When an internet emergency strikes

Research shows that we spend more time on phones and computers than with friends. This means we’re putting out more and more information for hackers to grab. It’s better to be safe than sorry in an internet emergency, but how you prepare depends on the type of emergency you’re facing.

Orange graphic of a web page breaking

“It’s not an ‘if’ your information will be stolen, it’s when,” said Cherry Park, Head of Mozilla’s Consumer Product Marketing, but not all internet emergencies are created equal.

“A breach means your personal information has been exposed, but a hack is when someone actually uses it.”


  1. Battle of the breach

A breach happens when someone gets access to personal information such as account passwords or credit card numbers. Sometimes this information is then traded or sold where you might end up having to deal with an account takeover or identity theft problem.

To check for potential breaches, you can use a tool like Firefox Monitor. Monitor checks known data breaches and tells you if your email address is on the list. If you get an alert, change the passwords ASAP. If you use that same password anywhere else, make sure you change it there too. Try to use a different password for each account. That breached password is what puts you at risk of having other accounts hacked.

After you’ve changed your passwords, use a password manager to keep them all in one safe place. If you use Firefox and save your passwords in the browser, take your passwords everywhere with Firefox Lockbox (currently available on iOS app). Say goodbye to password notes on your phone or storing them in a desktop file. Lockbox keeps your passwords safe with a tamper-resistant form of encryption.

  1. Sound the alarms on a hack

Once there has been a breach, you have to worry about someone using your stolen information, like opening credit cards or loans. If this happens to you, call the credit card or loan fraud department and report the account. Experian has a guide on what to do next.

Next, run your credit report to check for any other fraud and move on to your online accounts. If you’re not using a password manager, give it a try or create new passwords with this password creation guide.

We hate to belabor the point but a password manager is helpful for your online security and future internet emergency prevention.
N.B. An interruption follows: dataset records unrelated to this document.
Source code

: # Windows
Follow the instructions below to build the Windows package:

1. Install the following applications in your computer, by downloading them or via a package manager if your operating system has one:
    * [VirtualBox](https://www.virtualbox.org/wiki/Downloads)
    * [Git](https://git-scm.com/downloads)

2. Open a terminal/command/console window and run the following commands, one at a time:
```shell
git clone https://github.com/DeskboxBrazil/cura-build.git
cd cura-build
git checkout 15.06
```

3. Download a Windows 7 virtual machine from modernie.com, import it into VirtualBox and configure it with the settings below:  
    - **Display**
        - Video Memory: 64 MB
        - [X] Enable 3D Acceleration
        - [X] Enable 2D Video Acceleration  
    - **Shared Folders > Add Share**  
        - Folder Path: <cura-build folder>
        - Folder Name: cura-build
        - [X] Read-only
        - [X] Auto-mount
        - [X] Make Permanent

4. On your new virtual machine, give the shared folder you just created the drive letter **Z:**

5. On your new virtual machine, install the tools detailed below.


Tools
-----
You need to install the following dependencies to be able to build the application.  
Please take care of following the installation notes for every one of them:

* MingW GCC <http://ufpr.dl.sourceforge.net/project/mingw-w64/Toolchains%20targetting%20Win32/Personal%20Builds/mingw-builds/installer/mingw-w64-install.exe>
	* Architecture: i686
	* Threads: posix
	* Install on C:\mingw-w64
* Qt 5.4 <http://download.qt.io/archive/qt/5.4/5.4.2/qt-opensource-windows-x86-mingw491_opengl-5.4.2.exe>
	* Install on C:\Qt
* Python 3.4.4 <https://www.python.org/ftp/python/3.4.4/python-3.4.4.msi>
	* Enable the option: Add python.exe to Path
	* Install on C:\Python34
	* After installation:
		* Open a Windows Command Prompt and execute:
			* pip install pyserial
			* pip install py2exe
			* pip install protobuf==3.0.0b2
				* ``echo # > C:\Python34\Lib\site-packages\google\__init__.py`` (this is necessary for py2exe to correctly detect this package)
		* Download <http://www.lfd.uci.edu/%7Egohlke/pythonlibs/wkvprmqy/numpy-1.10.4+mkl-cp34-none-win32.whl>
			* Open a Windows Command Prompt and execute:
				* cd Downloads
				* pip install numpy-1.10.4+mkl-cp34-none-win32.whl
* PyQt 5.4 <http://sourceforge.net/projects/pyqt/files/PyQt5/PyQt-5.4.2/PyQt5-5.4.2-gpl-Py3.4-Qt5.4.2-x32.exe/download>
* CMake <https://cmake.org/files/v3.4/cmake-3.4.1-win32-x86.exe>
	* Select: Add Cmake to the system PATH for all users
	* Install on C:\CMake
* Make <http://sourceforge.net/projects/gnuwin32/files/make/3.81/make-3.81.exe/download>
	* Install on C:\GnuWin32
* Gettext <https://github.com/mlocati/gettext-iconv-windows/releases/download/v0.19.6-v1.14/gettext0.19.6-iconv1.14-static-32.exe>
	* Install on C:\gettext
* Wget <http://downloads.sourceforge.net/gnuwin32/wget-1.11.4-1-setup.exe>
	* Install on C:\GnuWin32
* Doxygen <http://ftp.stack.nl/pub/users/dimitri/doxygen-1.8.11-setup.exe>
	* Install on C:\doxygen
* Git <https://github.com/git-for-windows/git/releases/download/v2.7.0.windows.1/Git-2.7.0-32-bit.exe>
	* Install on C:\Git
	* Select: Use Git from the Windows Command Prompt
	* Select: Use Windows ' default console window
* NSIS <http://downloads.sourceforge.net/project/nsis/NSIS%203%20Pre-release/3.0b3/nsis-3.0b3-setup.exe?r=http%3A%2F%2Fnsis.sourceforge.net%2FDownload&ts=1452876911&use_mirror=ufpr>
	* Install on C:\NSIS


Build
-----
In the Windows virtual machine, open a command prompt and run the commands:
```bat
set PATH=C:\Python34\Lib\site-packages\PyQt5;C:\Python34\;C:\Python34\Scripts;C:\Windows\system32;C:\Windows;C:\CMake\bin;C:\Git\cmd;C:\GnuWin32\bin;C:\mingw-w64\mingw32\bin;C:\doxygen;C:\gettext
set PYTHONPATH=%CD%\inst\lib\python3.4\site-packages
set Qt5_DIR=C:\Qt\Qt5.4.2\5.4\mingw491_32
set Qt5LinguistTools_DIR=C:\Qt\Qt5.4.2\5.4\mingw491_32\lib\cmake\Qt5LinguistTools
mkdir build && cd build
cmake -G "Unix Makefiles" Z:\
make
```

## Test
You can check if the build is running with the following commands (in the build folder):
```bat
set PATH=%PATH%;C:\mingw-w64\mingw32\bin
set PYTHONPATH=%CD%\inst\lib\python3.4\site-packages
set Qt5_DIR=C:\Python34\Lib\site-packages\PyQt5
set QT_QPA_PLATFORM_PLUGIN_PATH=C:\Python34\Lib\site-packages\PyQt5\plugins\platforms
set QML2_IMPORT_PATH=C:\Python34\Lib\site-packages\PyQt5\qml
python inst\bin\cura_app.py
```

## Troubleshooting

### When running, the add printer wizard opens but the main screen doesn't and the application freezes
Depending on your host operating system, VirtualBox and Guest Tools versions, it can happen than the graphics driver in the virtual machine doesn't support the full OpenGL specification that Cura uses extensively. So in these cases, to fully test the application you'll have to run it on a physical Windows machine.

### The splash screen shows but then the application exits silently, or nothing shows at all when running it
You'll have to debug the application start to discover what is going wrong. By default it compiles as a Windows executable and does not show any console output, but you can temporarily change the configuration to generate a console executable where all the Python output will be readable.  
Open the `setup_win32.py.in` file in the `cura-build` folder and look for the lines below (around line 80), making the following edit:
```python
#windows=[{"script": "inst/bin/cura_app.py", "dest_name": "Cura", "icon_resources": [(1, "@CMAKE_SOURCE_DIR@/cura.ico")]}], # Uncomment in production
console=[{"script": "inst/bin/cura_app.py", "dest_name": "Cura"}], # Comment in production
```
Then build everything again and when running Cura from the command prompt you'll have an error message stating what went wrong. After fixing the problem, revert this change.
  1. Attack of the paparazzi photo leak  

You might not think your photos are that interesting but criminals and hackers don’t operate under the same assumption. Photo leaks are so common today that we’ve become desensitized to them on the news.

Revenge porn, blackmail and old-fashioned bad intentions are some of the reasons why someone might do this. Make it hard for hackers with (you guessed it), hard-to-guess passwords. Avoid using the same passwords across different sites. Once hackers get ahold of a password, they may test it on all of your accounts, including ones with photos.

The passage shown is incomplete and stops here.